*YOUR TASK:* Find the lines holding the string "defined" in the data, then copy all of them.
##########
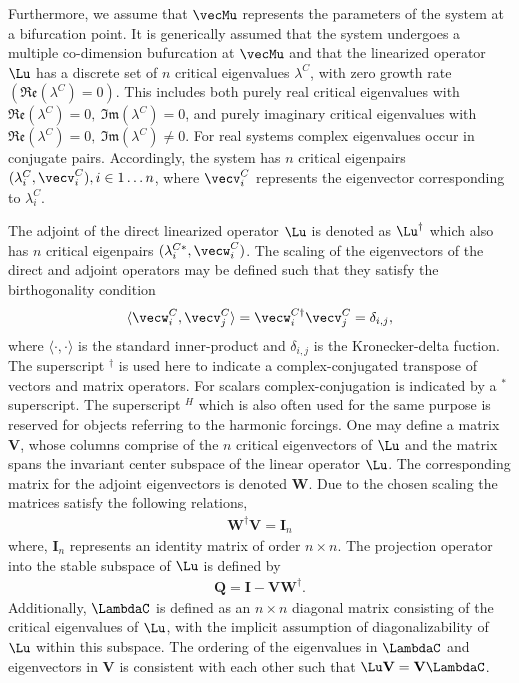 Furthermore, we assume that $\vecMu$ represents the parameters of the system at a bifurcation point. It is generically assumed that the system undergoes a multiple co-dimension bufurcation at $\vecMu$ and that the linearized operator $\Lu$ has a discrete set of $n$ critical eigenvalues $\lambda^{C}$, with zero growth rate $(\mathfrak{Re}(\lambda^{C}) = 0)$. This includes both purely real critical eigenvalues with $\mathfrak{Re}(\lambda^{C}) = 0,\ \mathfrak{Im}(\lambda^{C}) = 0$, and purely imaginary critical eigenvalues with $\mathfrak{Re}(\lambda^{C}) = 0,\ \mathfrak{Im}(\lambda^{C}) \ne 0$. For real systems complex eigenvalues occur in conjugate pairs. Accordingly, the system has $n$ critical eigenpairs $(\lambda^{C}_{i},\vecv^{C}_{i}), i\in 1\ldots n$, where $\vecv^{C}_{i}$ represents the eigenvector corresponding to $\lambda^{C}_{i}$. 

The adjoint of the direct linearized operator $\Lu$ is denoted as $\Lu^{\dagger}$ which also has $n$ critical eigenpairs $(\lambda^{C*}_{i}, \vecw^{C}_{i})$. The scaling of the eigenvectors of the direct and adjoint operators may be defined such that they satisfy the birthogonality condition
\begin{eqnarray}
	\langle\vecw^{C}_{i},\vecv^{C}_{j}\rangle = \vecw^{C\dagger}_{i}\vecv^{C}_{j} = \delta_{i,j} \label{eqn:std_biorthogonality},
\end{eqnarray}
where $\langle\cdot,\cdot\rangle$ is the standard inner-product and $\delta_{i,j}$ is the Kronecker-delta fuction. The superscript $^{\dagger}$ is used here to indicate a complex-conjugated transpose of vectors and matrix operators. For scalars complex-conjugation is indicated by a $^{*}$ superscript. The superscript $^{H}$ which is also often used for the same purpose is reserved for objects referring to the harmonic forcings. One may define a matrix $\mathbf{V}$, whose columns comprise of the $n$ critical eigenvectors of $\Lu$ and the matrix spans the invariant center subspace of the linear operator $\Lu$. The corresponding matrix for the adjoint eigenvectors is denoted $\mathbf{W}$. Due to the chosen scaling the matrices satisfy the following relations,
\begin{align}
	\label{eqn:biorthogonal_matrices}
	\mathbf{W}^{\dagger}\mathbf{V} = \mathbf{I}_{n}
\end{align}
where, $\mathbf{I}_{n}$ represents an identity matrix of order $n\times n$. The projection operator  into the stable subspace of $\Lu$ is defined by
\begin{eqnarray}
	\label{eqn:stable_projector}
	\mathbf{Q} = \mathbf{I} - \mathbf{V}\mathbf{W}^{\dagger}.
\end{eqnarray}
Additionally, $\LambdaC$ is defined as an $n\times n$ diagonal matrix consisting of the critical eigenvalues of $\Lu$, with the implicit assumption of diagonalizability of $\Lu$ within this subspace. The ordering of the eigenvalues in $\LambdaC$ and eigenvectors in $\mathbf{V}$ is consistent with each other such that $\Lu\mathbf{V} = \mathbf{V}\LambdaC$.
##########
*SOLUTION FOR THIS TASK:*
The adjoint of the direct linearized operator $\Lu$ is denoted as $\Lu^{\dagger}$ which also has $n$ critical eigenpairs $(\lambda^{C*}_{i}, \vecw^{C}_{i})$. The scaling of the eigenvectors of the direct and adjoint operators may be defined such that they satisfy the birthogonality condition
where, $\mathbf{I}_{n}$ represents an identity matrix of order $n\times n$. The projection operator  into the stable subspace of $\Lu$ is defined by
Additionally, $\LambdaC$ is defined as an $n\times n$ diagonal matrix consisting of the critical eigenvalues of $\Lu$, with the implicit assumption of diagonalizability of $\Lu$ within this subspace. The ordering of the eigenvalues in $\LambdaC$ and eigenvectors in $\mathbf{V}$ is consistent with each other such that $\Lu\mathbf{V} = \mathbf{V}\LambdaC$.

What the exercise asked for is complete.